I have been working more on my "novel," and things are going swimmingly. I put quotes around the word novel because I don't really know what it is yet, nor do I really know what constitutes a work of writing as a novel. It's already quite long, 27 pages, 10,114 words, but as I continue I realize that I've only begun my story. I am writing in a voice that I never even realized I had. My characters are like none I've ever envisioned, and the story-line is from something other than me. I can honestly say that this book, or novel, is out of this world.

In the past I've outlined books that I want to write, and I've started stories that I think I want to tell. But they never get very far. It is not for lack of trying, but it is for the fact that I just lose interest. My life moves so quickly that I don't have the patience to spend writing something that I don't really believe in. I might believe in what I'm writing for the first few weeks, even the first few months, but after a while I just don't believe in what I'm trying to say, so I stop. I don't want to waste my precious time on a story that I don't feel needs to be told.

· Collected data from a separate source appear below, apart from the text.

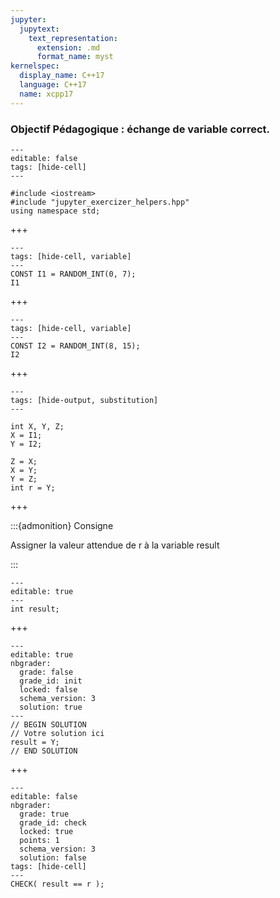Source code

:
 ```yaml
---
jupyter:
  jupytext:
    text_representation:
      extension: .md
      format_name: myst
kernelspec:
  display_name: C++17
  language: C++17
  name: xcpp17
---
```


### Objectif Pédagogique : échange de variable correct.

```{code-cell} c++
---
editable: false
tags: [hide-cell]
---

#include <iostream>
#include "jupyter_exercizer_helpers.hpp"
using namespace std;
```

+++

```{code-cell} c++
---
tags: [hide-cell, variable]
---
CONST I1 = RANDOM_INT(0, 7);
I1
```

+++

```{code-cell} c++
---
tags: [hide-cell, variable]
---
CONST I2 = RANDOM_INT(8, 15);
I2
```

+++

```{code-cell} c++
---
tags: [hide-output, substitution]
---

int X, Y, Z;
X = I1;
Y = I2;

Z = X;
X = Y;
Y = Z;
int r = Y;
```

+++

:::{admonition} Consigne

Assigner la valeur attendue de r à la variable result

:::

```{code-cell} c++
---
editable: true
---
int result;
```

+++

```{code-cell}
---
editable: true
nbgrader:
  grade: false
  grade_id: init
  locked: false
  schema_version: 3
  solution: true
---
// BEGIN SOLUTION
// Votre solution ici
result = Y;
// END SOLUTION
```

+++

```{code-cell}
---
editable: false
nbgrader:
  grade: true
  grade_id: check
  locked: true
  points: 1
  schema_version: 3
  solution: false
tags: [hide-cell]
---
CHECK( result == r );
```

This particular writing, however, is very different. There is no outline, no thought to what I'm writing about or where I'm going, I just sit down and let the words pour out of my fingertips. My words and my thoughts are coming easily - I've never been able to write this quickly. This story has depth and meaning to me and I am get carried away by the details of this world. The genre I'm writing could be considered sci-fi, which I didn't realize I had such an affinity for until now. I can thank my dad for starting me down the path of enjoying sci-fi and my husband for keeping me on that path. My dad introduced me to the Alien series and Star Wars, and Husband kept me going with Firefly and Battlestar Galactica. My writing makes me feel like singing and that is a rare gift indeed.

I'm unsure as to where this book will lead me (in life) and right now, I really don't care. I get excited about sitting down to work on it and I'd rather write than do much else with my day. With my new found love for this book without a title, I could never curse the night I fell. Although it is difficult to watch my friends hit the slopes (I haven't even had the desire to snowboard since I was 18 - that's over 15 years ago), I'm thankful that I have something to distract me and help me fill my time. Doesn't it always seem that what you can't have, you want more even though you never wanted it in the first place? I'm talking about missing snowboarding.

Life is an adventure and I hope that someday I can share my new adventure with the world. Until then, I will continue to write and see where these words take me.